Mozilla has announced that future release of the Firefox browser for both Android and desktop platforms will block third-party cookies. In addition, the browser on both platforms will feature several improvements in the configuration department. Most of these will be under the hood and will not affect the look and feel of the browser, but are aimed at memory, speed and rendering parameters.
Firefox 22 or Aurora, released last week has taken a leaf out of Apple’s book and blocked third party cookies by default. Apple’s Safari was the only other browser to have done so till date. The move is aimed at improving security while the user browses the web since many third-party companies track online activity. The browser blocks cookies by default but has an option to disable this feature even though it strongly recommends that users stick with the default.
Other Firefox 22 enhancements include faster loading times, efficient memory management, automatic word wrapping of plain-text files that the browser displays to users and support for HTML 5. Aurora enhancements for Android are centered on code changes to offer better WebGL rendering performance via an asynchronous canvas update and a new Web Notifications API.

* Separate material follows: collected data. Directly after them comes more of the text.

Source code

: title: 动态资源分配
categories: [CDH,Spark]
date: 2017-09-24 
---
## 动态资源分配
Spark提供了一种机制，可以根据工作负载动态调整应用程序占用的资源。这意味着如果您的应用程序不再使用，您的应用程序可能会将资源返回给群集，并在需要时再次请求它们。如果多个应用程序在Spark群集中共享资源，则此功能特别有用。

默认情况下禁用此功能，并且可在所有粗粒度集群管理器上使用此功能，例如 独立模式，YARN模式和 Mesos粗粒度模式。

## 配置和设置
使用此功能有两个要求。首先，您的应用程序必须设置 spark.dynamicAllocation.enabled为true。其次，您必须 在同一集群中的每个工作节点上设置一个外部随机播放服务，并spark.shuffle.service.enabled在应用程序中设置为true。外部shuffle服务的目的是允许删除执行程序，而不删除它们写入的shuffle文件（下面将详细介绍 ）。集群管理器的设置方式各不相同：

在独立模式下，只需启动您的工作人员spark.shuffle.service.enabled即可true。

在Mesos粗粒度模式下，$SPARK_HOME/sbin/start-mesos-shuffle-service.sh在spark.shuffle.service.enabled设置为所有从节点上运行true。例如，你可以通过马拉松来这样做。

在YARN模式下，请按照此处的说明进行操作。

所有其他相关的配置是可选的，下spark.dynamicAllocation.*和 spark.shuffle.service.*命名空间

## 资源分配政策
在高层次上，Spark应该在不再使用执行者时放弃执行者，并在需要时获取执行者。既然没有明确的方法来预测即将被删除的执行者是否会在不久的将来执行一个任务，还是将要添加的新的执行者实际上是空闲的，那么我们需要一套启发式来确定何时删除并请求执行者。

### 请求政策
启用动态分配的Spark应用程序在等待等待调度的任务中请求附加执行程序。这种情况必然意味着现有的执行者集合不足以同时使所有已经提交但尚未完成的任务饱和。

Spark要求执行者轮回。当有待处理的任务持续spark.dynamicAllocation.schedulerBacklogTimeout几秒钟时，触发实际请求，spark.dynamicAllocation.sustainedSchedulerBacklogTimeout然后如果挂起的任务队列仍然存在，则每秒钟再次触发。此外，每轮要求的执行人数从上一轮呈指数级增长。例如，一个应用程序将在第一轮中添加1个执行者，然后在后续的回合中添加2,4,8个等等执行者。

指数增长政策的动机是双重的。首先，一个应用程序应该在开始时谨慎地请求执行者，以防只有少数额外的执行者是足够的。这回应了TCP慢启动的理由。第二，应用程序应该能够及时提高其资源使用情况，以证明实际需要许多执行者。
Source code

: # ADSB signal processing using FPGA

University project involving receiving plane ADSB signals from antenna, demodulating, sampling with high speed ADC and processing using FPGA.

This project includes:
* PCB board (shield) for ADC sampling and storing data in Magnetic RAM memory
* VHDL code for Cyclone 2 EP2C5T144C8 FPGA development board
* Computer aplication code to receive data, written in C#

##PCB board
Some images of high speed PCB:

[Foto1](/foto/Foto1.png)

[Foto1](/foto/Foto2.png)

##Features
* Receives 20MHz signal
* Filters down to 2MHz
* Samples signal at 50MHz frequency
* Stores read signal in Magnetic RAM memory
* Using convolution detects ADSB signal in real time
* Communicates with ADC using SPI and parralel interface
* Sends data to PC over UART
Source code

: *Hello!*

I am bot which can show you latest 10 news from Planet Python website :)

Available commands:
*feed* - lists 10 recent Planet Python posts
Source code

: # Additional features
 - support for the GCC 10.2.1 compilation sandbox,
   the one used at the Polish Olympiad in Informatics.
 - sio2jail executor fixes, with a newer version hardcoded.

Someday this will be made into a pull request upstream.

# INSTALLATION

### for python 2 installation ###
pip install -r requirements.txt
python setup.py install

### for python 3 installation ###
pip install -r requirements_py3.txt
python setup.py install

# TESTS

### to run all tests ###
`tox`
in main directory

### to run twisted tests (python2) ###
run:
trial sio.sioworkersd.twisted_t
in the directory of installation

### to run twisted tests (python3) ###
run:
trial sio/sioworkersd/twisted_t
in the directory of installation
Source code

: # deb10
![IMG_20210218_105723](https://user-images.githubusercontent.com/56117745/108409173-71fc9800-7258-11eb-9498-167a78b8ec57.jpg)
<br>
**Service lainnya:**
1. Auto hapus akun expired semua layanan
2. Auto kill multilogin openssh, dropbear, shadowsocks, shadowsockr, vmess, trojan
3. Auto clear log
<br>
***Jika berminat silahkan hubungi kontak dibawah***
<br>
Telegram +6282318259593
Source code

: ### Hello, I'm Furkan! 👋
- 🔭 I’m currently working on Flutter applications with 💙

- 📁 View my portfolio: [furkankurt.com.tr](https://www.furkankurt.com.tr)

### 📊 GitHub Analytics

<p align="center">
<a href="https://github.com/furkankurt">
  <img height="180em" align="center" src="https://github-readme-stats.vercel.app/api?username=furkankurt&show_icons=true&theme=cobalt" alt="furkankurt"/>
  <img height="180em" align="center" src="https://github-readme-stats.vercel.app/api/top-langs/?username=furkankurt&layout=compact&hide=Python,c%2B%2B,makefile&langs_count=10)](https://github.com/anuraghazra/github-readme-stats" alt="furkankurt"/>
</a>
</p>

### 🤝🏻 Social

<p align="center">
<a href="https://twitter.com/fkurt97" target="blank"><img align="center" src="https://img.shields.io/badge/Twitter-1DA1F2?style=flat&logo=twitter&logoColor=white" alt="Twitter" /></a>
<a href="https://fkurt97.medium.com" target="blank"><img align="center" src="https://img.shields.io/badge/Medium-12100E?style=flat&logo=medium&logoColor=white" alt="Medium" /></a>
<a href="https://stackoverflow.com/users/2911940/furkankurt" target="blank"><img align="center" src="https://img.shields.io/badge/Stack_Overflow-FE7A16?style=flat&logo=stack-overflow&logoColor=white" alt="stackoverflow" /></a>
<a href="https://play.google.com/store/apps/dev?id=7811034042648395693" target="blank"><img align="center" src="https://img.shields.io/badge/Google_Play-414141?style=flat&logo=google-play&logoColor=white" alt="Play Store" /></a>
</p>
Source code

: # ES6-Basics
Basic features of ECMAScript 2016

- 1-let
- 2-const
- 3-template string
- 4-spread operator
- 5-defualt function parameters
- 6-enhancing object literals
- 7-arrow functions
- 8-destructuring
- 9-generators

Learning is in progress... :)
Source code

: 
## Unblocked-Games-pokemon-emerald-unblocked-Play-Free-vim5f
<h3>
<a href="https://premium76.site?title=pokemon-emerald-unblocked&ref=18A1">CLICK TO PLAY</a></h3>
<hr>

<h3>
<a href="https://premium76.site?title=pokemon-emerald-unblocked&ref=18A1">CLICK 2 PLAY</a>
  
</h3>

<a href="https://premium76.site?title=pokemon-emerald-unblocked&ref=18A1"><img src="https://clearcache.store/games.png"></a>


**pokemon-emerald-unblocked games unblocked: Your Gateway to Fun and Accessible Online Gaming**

Unlike Firefox, Google has no immediate plans to block third party cookies but there is a good chance that Microsoft will. The company has always focused on user security and the latest release of Internet Explorer, IE9, has a built-in tracking protection list options as well as Do Not Track header option enabled by default.
Third-party services will have to soon devise a new way to track user online activity with most desktop and mobile browsers toughening the stand on the cookie feature.